L'arco temporale coperto da L'informazione è piuttosto breve e riguarda il periodo intercorso tra la faticosissima, ma inarrestabile scalata al successo di Amelior e l'uscita del sequel, Amelior riconquistata. D'altra parte, il funambolismo di Martin Amis fa sì, con i suoi flashback, i suoi inserti, i suoi commenti, il suo zoom sul quotidiano del protagonista e nella sua più o meno lontana eziologia, che si assista a una continua dilatazione temporale. Il lettore perde il controllo della materia, che continua a scivolargli di mano a favore di una farneticante - e diabolica - genialità. Quasi non si contano i piani nei quali la materia narrativa si espande, dalla cura domestica degli adorabili gemelli Marius e Marco, ai retroscena della malavita londinese, fino all'allegoria cosmica che coinvolge in pari grado il narratore e Richard Tull, suggerendo una qualche surrettizia parentela tra le due figure. Del resto, è anche vero che il narratore non prova nessuna simpatia per Richard Tull e, anche prima di arrivare all'aperta ostilità delle ultime pagine, si diverte a descrivere il suo protagonista con feroce sarcasmo:
Richard Tull - il tradizionalista, il conoscitore fine del più elevato canone culturale anglofono - è un fallito, un antieroe, e il narratore de L'informazione non ci gira intorno, ce lo restituisce in tutta la miseria delle sue risorse:
Il problema era diventato così grave che Richard aveva parlato - e persino pensato - di smettere di bere; aveva persino parlato - ma non pensato - di smettere di fumare. Sapeva però che i suoi guai erano ottusamente e intrinsecamente e tutto sommato essenzialmente letterari, e che nulla, tranne i lettori o la vendetta, avrebbe potuto alleviarli. Così non fece niente, se non cominciare a prendere Valium e cocaina.
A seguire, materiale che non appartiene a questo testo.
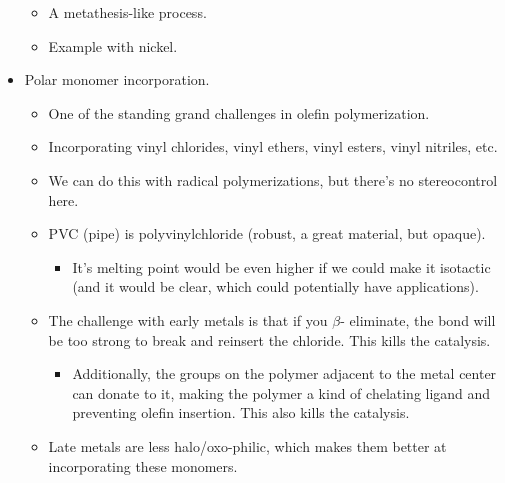 \documentclass[../notes.tex]{subfiles}
\begin{document}
\begin{itemize}
\begin{itemize}
        \item A metathesis-like process.
        \item Example with nickel.
    \end{itemize}
    \item Polar monomer incorporation.
    \begin{itemize}
        \item One of the standing grand challenges in olefin polymerization.
        \item Incorporating vinyl chlorides, vinyl ethers, vinyl esters, vinyl nitriles, etc.
        \item We can do this with radical polymerizations, but there's no stereocontrol here.
        \item PVC (pipe) is polyvinylchloride (robust, a great material, but opaque).
        \begin{itemize}
            \item It's melting point would be even higher if we could make it isotactic (and it would be clear, which could potentially have applications).
        \end{itemize}
        \item The challenge with early metals is that if you $\beta$- eliminate, the  bond will be too strong to break and reinsert the chloride. This kills the catalysis.
        \begin{itemize}
            \item Additionally, the groups on the polymer adjacent to the metal center can donate to it, making the polymer a kind of chelating ligand and preventing olefin insertion. This also kills the catalysis.
        \end{itemize}
        \item Late metals are less halo/oxo-philic, which makes them better at incorporating these monomers.
    \end{itemize}
\end{itemize}
\end{document}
Eppure, Martin Amis riesce a tenere incollato il lettore catastrofe dopo catastrofe a questo esplosivo congegno metaletterario, facendo spesso ricorso a un umorismo graffiante e liberatorio (in specie quando si tratta di episodi degli agenti letterari alle prese con l'ultima fatica di Richard, significativamente intitolata Senza titolo da pigrizia e troppo arguto senso critico). Però il malessere di fronte alla recita esistenziale accomuna narratore e protagonista in un disfattismo dolorosissimo e, a tratti, delirante:
Pare che l'universo abbia un diametro di trenta milardi di anni luce, e ogni singolo centimetro cubo di questo spazio ci ucciderebbe, se ci andassimo. Questa è la posizione dell'universo nei confronti della vita umana.
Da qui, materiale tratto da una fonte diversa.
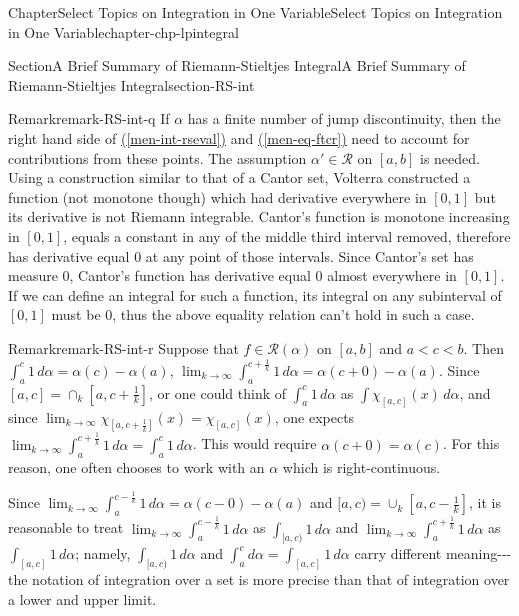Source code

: \documentclass[oneside,10pt,]{book}
\newcommand{\xreffont}{\relax}
\numberwithin{equation}{section}
\newcommand{\cR}{\mathcal{R}}
\begin{document}
\begin{chapterptx}{Chapter}{Select Topics on Integration in One Variable}{}{Select Topics on Integration in One Variable}{}{}{chapter-chp-lpintegral}
\begin{sectionptx}{Section}{A Brief Summary of Riemann-Stieltjes Integral}{}{A Brief Summary of Riemann-Stieltjes Integral}{}{}{section-RS-int}
\begin{remark}{Remark}{}{remark-RS-int-q}
If \(\alpha\) has a finite number of jump discontinuity, then the right hand side of \hyperref[men-int-rseval]{({\xreffont\ref{men-int-rseval}})} and \hyperref[men-eq-ftcr]{({\xreffont\ref{men-eq-ftcr}})} need to account for contributions from these points. The assumption \(\alpha' \in \cR\) on \([a, b]\) is needed. Using a construction similar to that of a Cantor set, Volterra constructed a function (not monotone though) which had derivative everywhere in \([0, 1]\) but its derivative is not Riemann integrable. Cantor's function is monotone increasing in \([0, 1]\), equals a constant in any of the middle third interval removed, therefore has derivative equal \(0\) at any point of those intervals. Since Cantor's set has measure \(0\), Cantor's function has derivative equal \(0\) almost everywhere in \([0, 1]\). If we can define an integral for such a function, its integral on any subinterval of \([0, 1]\) must be \(0\), thus the above equality relation can't hold in such a case.%
\end{remark}
\begin{remark}{Remark}{}{remark-RS-int-r}%
Suppose that \(f\in \cR(\alpha)\) on \([a, b]\) and \(a < c < b\). Then \(\int_{a}^{c}1\, d \alpha=\alpha(c)-\alpha(a)\), \(\lim_{k\to\infty} \int_{a}^{c+ \frac 1k}1\, d \alpha=\alpha(c+0)-\alpha(a)\). Since \([a, c]=\cap_{k}[a, c+ \frac 1k]\), or one could think of \(\int_{a}^{c}1\, d \alpha\) as \(\int \chi_{[a, c]} (x)\, d\alpha\), and since \(\lim_{k\to\infty} \chi_{[a, c+\frac 1k]} (x)=\chi_{[a, c]} (x)\), one expects \(\lim_{k\to\infty} \int_{a}^{c+ \frac 1k}1\, d \alpha= \int_{a}^{c}1\, d \alpha\). This would require \(\alpha(c+0)=\alpha(c)\). For this reason, one often chooses to work with an \(\alpha\) which is right-continuous.%
\par
Since \(\lim_{k\to\infty} \int_{a}^{c- \frac 1k}1\, d \alpha=\alpha(c-0)-\alpha(a)\) and \([a, c)=\cup_{k}[a, c- \frac 1k]\), it is reasonable to treat \(\lim_{k\to\infty} \int_{a}^{c- \frac 1k}1\, d \alpha\) as \(\int_{[a, c)} 1\, d\alpha\) and \(\lim_{k\to\infty} \int_{a}^{c+ \frac 1k}1\, d \alpha\) as \(\int_{[a, c]} 1\, d\alpha\); namely, \(\int_{[a, c)} 1\, d\alpha\) and \(\int_{a}^{c} d\alpha =\int_{[a, c]} 1\, d\alpha\) carry different meaning-{}-{}- the notation of integration over a set is more precise than that of integration over a lower and upper limit.%
\end{remark}
\end{sectionptx}
%
%
\typeout{************************************************}

\end{chapterptx}
\end{document}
L'assenza di speranza e di riscatto è intrinseca alla scrittura de L'informazione. I suoi due personaggi in lotta per il successo hanno girato entrambi, già nelle prime pagine, la boa degli -anta. Superato il moderno e simbolico mezzo del cammin di nostra vita, hanno davanti a loro una discesa: per Barry, nonostante la sua insipienza, significa abbrivo verso una vita più facile, più comoda, una discesa tra la folla, per Tull significa invece precipizio, il baratro definitivo. E dire che, se si escludono la pregiudiziale superiorità di Richard su Gwyn e la sua recensione "amichevole" poco lusinghiera, il giudizio del narratore sull'antagonista non è così spietato a prima vista, salvo ridurlo ai minimi termini, alla silhouette della sua statura: cornuto contento, giocatore disastroso a scacchi come a tennis, infine baro, e solo mediamente insozzato dallo squallore generalista del mondo contemporaneo.
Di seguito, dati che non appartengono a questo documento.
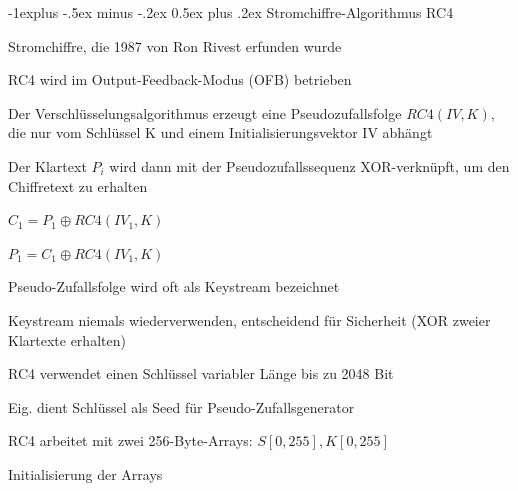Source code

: \documentclass[a4paper]{article}
\makeatletter
\renewcommand{\subsection}{\@startsection{subsection}{2}{0mm}%
 {-1explus -.5ex minus -.2ex}%
 {0.5ex plus .2ex}%
 {\normalfont\normalsize\bfseries}}
\makeatother
\begin{document}
\begin{multicols}{3}
      \subsection{Stromchiffre-Algorithmus RC4}
      \begin{itemize*}
            \item Stromchiffre, die 1987 von Ron Rivest erfunden wurde
            \item RC4 wird im Output-Feedback-Modus (OFB) betrieben
            \begin{itemize*}
                  \item Der Verschlüsselungsalgorithmus erzeugt eine Pseudozufallsfolge $RC4(IV,K)$, die nur vom Schlüssel K und einem Initialisierungsvektor IV abhängt
                  \item Der Klartext $P_i$ wird dann mit der Pseudozufallssequenz XOR-verknüpft, um den Chiffretext zu erhalten %
                  \item $C_1 = P_1\oplus RC4 (IV_1,K)$
                  \item $P_1 = C_1\oplus RC4 (IV_1,K)$
            \end{itemize*}
            \item Pseudo-Zufallsfolge wird oft als Keystream bezeichnet
            \item Keystream niemals wiederverwenden, entscheidend für Sicherheit (XOR zweier Klartexte erhalten)
            \item RC4 verwendet einen Schlüssel variabler Länge bis zu 2048 Bit
            \item Eig. dient Schlüssel als Seed für Pseudo-Zufallsgenerator
            \item RC4 arbeitet mit zwei 256-Byte-Arrays: $S[0,255], K[0,255]$
            \begin{enumerate*}
                  \item Initialisierung der Arrays

\end{enumerate*}
\end{itemize*}
\end{multicols}
\end{document}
Con la sua giacca di lana, il farfallino e due cerotti alla nicotina, masticando (o succhiando) un chewing-gum alla nicotina, con una sigaretta in bocca e la sensazione di essere chiuso in un sacco di plastica nera dietro una centrale nucleare, in umile attesa della prossima spaventosa fusione atomica, Richard oziava su un lettino da spiaggia. Davanti a lui si stendeva un Atlantico pigro e poco invitante, di una calma lagunare.
L'informazione di Martin Amis è un libro crudele, a volte durissimo, non sempre facile da portare avanti; eppure, e proprio per gli stessi motivi, è un romanzo raro, essenziale, a volte molto poetico, scritto con tellurica inventiva linguistica (non invidio Gaspare Bona, il traduttore italiano di Einaudi) sull'invidia, sulla fama e su quanto di inspiegabile ruota attorno a questi fenomeni e alla consapevolezza della propria tragica inconcludenza.